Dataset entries
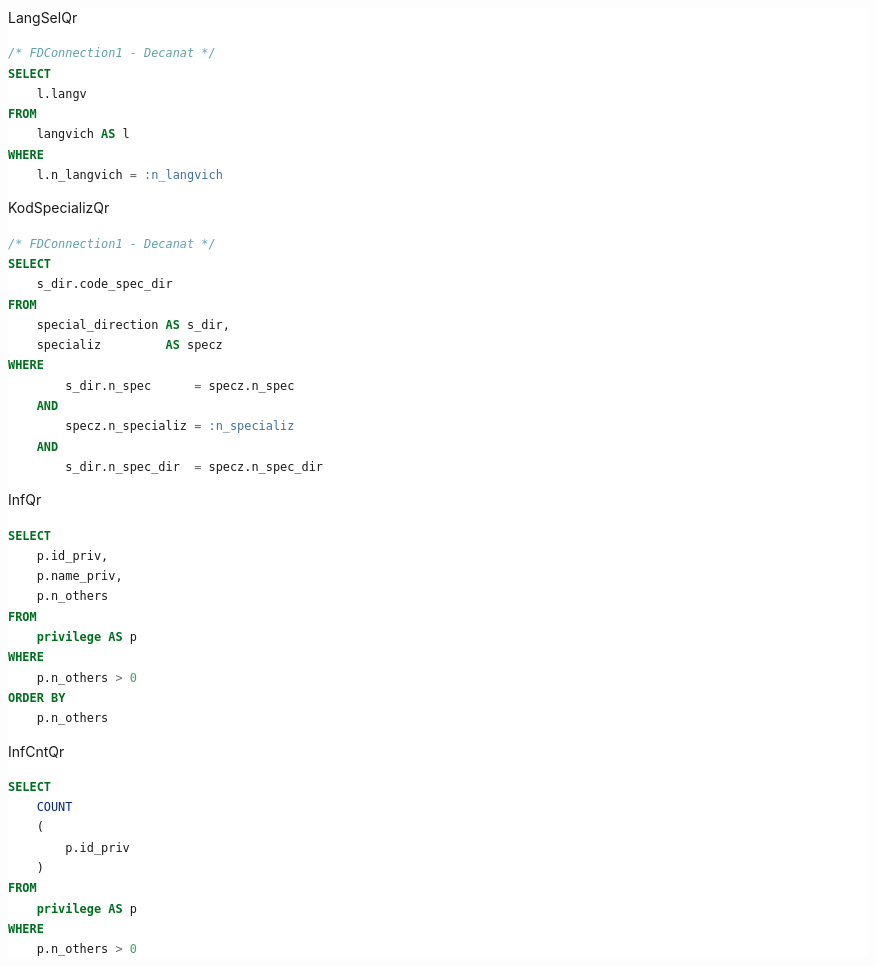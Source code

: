 LangSelQr

```sql
/* FDConnection1 - Decanat */
SELECT
    l.langv
FROM
    langvich AS l
WHERE
    l.n_langvich = :n_langvich
```

KodSpecializQr

```sql
/* FDConnection1 - Decanat */
SELECT
    s_dir.code_spec_dir
FROM
    special_direction AS s_dir,
    specializ         AS specz
WHERE
        s_dir.n_spec      = specz.n_spec
    AND
        specz.n_specializ = :n_specializ
    AND
        s_dir.n_spec_dir  = specz.n_spec_dir
```

InfQr

```sql
SELECT
    p.id_priv,
    p.name_priv,
    p.n_others
FROM
    privilege AS p
WHERE
    p.n_others > 0
ORDER BY
    p.n_others
```

InfCntQr

```sql
SELECT
    COUNT
    (
        p.id_priv
    )
FROM
    privilege AS p
WHERE
    p.n_others > 0
```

Task instructions:
When you copy the records above, keep every word exact but leave out the pictures.

Task output:
Source code

: LangSelQr

```sql
/* FDConnection1 - Decanat */
SELECT
    l.langv
FROM
    langvich AS l
WHERE
    l.n_langvich = :n_langvich
```

KodSpecializQr

```sql
/* FDConnection1 - Decanat */
SELECT
    s_dir.code_spec_dir
FROM
    special_direction AS s_dir,
    specializ         AS specz
WHERE
        s_dir.n_spec      = specz.n_spec
    AND
        specz.n_specializ = :n_specializ
    AND
        s_dir.n_spec_dir  = specz.n_spec_dir
```

InfQr

```sql
SELECT
    p.id_priv,
    p.name_priv,
    p.n_others
FROM
    privilege AS p
WHERE
    p.n_others > 0
ORDER BY
    p.n_others
```

InfCntQr

```sql
SELECT
    COUNT
    (
        p.id_priv
    )
FROM
    privilege AS p
WHERE
    p.n_others > 0
```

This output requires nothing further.